Effects of aspect ratio and inclination angle on aerodynamic loads of a flat plate

Abstract

AbstractLarge Eddy Simulations are carried out to analyze flow past flat plate in different configurations and inclinations. A thin flat plate is considered at three inclination angles (α = 30°, 60° and 90°) and three aspect ratios (AR = 0.5, 2 and 5). The Reynolds number based on the free stream velocity and chord length of the plate at different inclination angles varies between 75,000 to 150,000. An increase in the inclination angle while the aspect ratio (span to chord) is constant results in higher drag and lower lift on the plate.

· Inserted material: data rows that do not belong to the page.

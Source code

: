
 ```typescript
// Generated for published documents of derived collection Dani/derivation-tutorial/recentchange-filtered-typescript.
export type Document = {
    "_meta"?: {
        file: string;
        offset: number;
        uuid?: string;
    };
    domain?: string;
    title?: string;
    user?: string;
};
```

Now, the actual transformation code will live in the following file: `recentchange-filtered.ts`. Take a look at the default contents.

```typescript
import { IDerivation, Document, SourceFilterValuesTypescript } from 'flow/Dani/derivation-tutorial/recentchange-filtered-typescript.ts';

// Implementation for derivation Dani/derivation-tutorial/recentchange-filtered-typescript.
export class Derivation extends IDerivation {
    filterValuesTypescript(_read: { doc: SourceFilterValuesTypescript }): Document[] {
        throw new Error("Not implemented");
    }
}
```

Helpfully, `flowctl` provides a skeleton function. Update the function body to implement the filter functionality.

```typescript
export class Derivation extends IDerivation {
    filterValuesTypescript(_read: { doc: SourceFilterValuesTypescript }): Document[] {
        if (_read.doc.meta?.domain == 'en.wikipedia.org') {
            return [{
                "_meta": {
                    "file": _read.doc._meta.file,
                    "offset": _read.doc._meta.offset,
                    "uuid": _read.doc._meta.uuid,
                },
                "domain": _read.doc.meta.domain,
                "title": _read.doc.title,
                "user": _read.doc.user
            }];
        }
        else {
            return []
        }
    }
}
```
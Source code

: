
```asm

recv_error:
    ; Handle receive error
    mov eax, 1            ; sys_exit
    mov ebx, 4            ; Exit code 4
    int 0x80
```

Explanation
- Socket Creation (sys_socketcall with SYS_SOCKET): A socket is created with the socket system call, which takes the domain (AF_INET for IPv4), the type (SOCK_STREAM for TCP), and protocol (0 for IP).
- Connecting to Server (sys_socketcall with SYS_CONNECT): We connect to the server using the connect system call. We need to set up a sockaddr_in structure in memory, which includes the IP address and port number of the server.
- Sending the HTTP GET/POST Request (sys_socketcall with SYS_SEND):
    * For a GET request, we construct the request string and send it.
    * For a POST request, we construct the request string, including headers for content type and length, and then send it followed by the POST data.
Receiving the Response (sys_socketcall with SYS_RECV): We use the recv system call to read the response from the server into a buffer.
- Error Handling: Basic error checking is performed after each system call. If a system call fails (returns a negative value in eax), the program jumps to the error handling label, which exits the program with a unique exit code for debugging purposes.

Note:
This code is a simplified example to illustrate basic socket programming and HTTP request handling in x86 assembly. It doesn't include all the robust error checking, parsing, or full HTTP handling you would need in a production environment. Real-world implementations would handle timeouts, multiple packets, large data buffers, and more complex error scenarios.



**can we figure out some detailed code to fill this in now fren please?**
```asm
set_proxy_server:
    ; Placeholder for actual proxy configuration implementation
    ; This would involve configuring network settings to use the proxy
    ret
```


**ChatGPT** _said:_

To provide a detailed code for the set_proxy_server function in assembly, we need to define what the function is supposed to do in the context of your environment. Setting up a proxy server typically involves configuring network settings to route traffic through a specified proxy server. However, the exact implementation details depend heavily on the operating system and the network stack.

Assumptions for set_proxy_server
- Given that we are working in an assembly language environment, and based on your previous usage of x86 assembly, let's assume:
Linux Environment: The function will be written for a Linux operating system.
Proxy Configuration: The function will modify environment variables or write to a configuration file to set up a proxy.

Increasing the aspect ratio at a constant inclination angle increases the mean aerodynamic loading except for the α = 30° and AR = 0.5 case where the mean forces are larger than the other aspect ratios for this specific inclination angle. The small aspect ratio suppresses and blocks the separation of the flow from the top and bottom edges causing larger aerodynamic forces relative to AR = 2, 5. Visualization of the flow structures shows the tip vortices have a significant role in controlling the shedding vortices from the top and bottom edges. At α = 30° and AR = 0.5, the two tip vortcies control and suppress the flow separation from the top and bottom edges. A stable wake was found for this case with no fluctuation. As the aspect ratio increases, the influence of the tip vortices on flow separation from the top and bottom edges reduces. As a result, larger fluctuations were found for cases with higher aspect ratios.